I can’t sleep. Again.

i’m tired and go to bed at a reasonable time, but then all the worries and possibilites start churning endlessly in my head, going round and round until i become dizzy with them. It could be the milder form. He’s progressing at the moment. but…

And there’s the problem. In my head I already know that the likelihood of reprieve is slim. My lovely vital engaging little boy might die before he’s 10. Or if he doesn’t there could be other devastating physical problems. I can forsee a lifetime of hospital trips, hope for new treatments, being dominated by this condition.

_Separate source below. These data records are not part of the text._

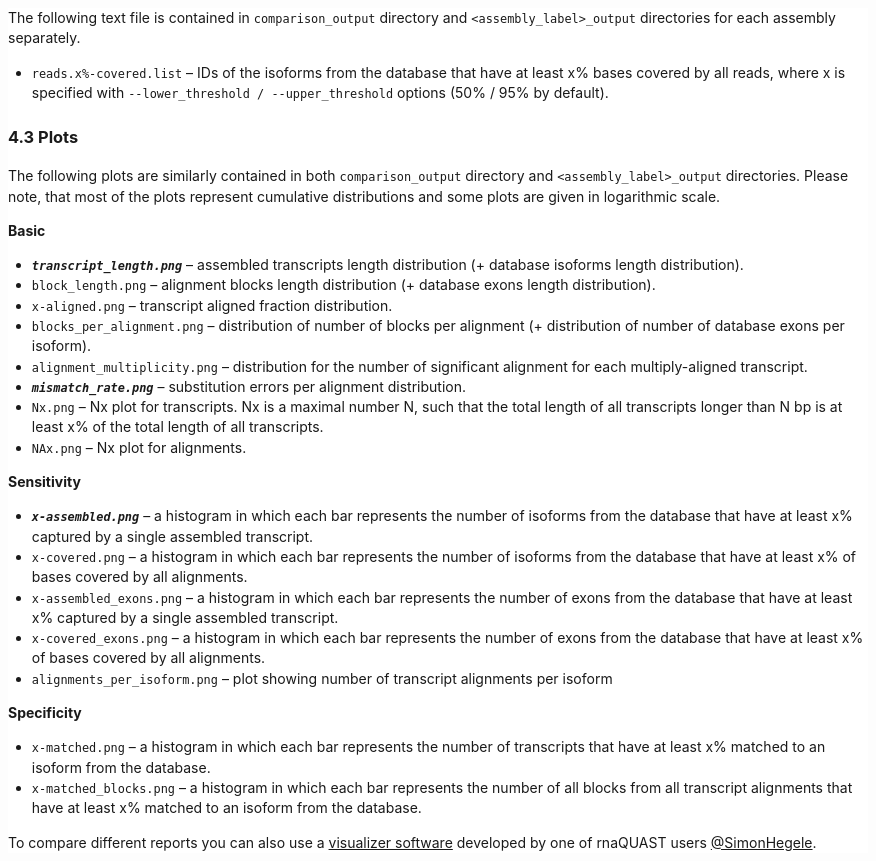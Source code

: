 The following text file is contained in `comparison_output` directory and `<assembly_label>_output` directories for each assembly separately.

*   `reads.x%-covered.list` – IDs of the isoforms from the database that have at least x% bases covered by all reads, where x is specified with `--lower_threshold / --upper_threshold` options (50% / 95% by default).

<a name="sec4.3"></a>

### 4.3 Plots

The following plots are similarly contained in both `comparison_output` directory and `<assembly_label>_output` directories. Please note, that most of the plots represent cumulative distributions and some plots are given in logarithmic scale.

**Basic**

*   **_`transcript_length.png`_** – assembled transcripts length distribution (+ database isoforms length distribution).
*   `block_length.png` – alignment blocks length distribution (+ database exons length distribution).
*   `x-aligned.png` – transcript aligned fraction distribution.
*   `blocks_per_alignment.png` – distribution of number of blocks per alignment (+ distribution of number of database exons per isoform).
*   `alignment_multiplicity.png` – distribution for the number of significant alignment for each multiply-aligned transcript.
*   **_`mismatch_rate.png`_** – substitution errors per alignment distribution.
*   `Nx.png` – Nx plot for transcripts. Nx is a maximal number N, such that the total length of all transcripts longer than N bp is at least x% of the total length of all transcripts.
*   `NAx.png` – Nx plot for alignments.

**Sensitivity**

*   **_`x-assembled.png`_** – a histogram in which each bar represents the number of isoforms from the database that have at least x% captured by a single assembled transcript.
*   `x-covered.png` – a histogram in which each bar represents the number of isoforms from the database that have at least x% of bases covered by all alignments.
*   `x-assembled_exons.png` – a histogram in which each bar represents the number of exons from the database that have at least x% captured by a single assembled transcript.
*   `x-covered_exons.png` – a histogram in which each bar represents the number of exons from the database that have at least x% of bases covered by all alignments.
*   `alignments_per_isoform.png` – plot showing number of transcript alignments per isoform

**Specificity**

*   `x-matched.png` – a histogram in which each bar represents the number of transcripts that have at least x% matched to an isoform from the database.
*   `x-matched_blocks.png` – a histogram in which each bar represents the number of all blocks from all transcript alignments that have at least x% matched to an isoform from the database.


To compare different reports you can also use a [visualizer software](https://github.com/SimonHegele/rnaQAUSTcompare) developed by one of rnaQUAST users [@SimonHegele](https://github.com/SimonHegele).

<a name="sec5"></a>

I already feel bad for Twiglet, that we can’t always do things that he would enjoy. How much more so will that be the case in the future? How can I stop myself snapping at him when I’m eaten up with worry about his brother?

In a way I know this is my grieving period. Accepting and embracing the worst that could happen, so when we get the actual diagnosis, it may come as a relief, a release from that worst case scenario. So I’m waiting and waiting again.

For the last year and a half it feels like I’ve been stuck in a strange sort of limbo – knowing that something isn’t right with him, and not being able to get that seen by any health professional. But of course then it was just a matter of ‘being a bit backward’ and ‘perhaps it’s something that will improve as he gets older’. Now, I’m still stuck in the not-knowing, but the thing we don’t know is much worse.

Real life feels strangely unreal. I can be going to fetch a bottle of milk from the fridge, enjoying the warmth of a summer morning meaning that I don’t have to shiver on the way to the shed, hearing the birds chatter gently to each other and wondering what the weather will be like. And suddenly the remembering thumps into me.

Part of me wants to shout from the rooftops what I’m feeling at the moment, display this rawness to the world, invite people’s sympathy. But circumspect behaviour kicks in. Why tell people when I don’t have the answers to any questions at the moment? Why open the floodgates in public when I may never stop crying? Why mess up their lives with noisy uncomfortable emotions? So I carry on normal conversations, laugh and enjoy sports day like all the other parents.

This is the very definition of isolation.

Thank the universe for my sister and good friends who I can talk to. Hubby knows now too, and I think it’s hitting him harder – I’ve had longer to process the possibilities.

Screening test

When I got the phone message at 5.30 on a Friday afternoon I knew it was not going to be good news. ‘Hi, this is your pediatrician. Please can you call me back before six, or speak to my secretary first thing on Monday morning.’

I’ve been expecting this since the second urine sample was taken – the screening test for MPS. I managed to speak to him and arranged to meet at the hospital today. He confirmed the positive screen and Pudding had more blood taken – this will be sent to Manchester to work out which type he has.

I feel strangely empty and matter-of-fact during the short appointment. Hubby still doesn’t have any idea of the implications of this condition – I haven’t told him what I’ve found out, not while he’s been so busy with work and overseas trips.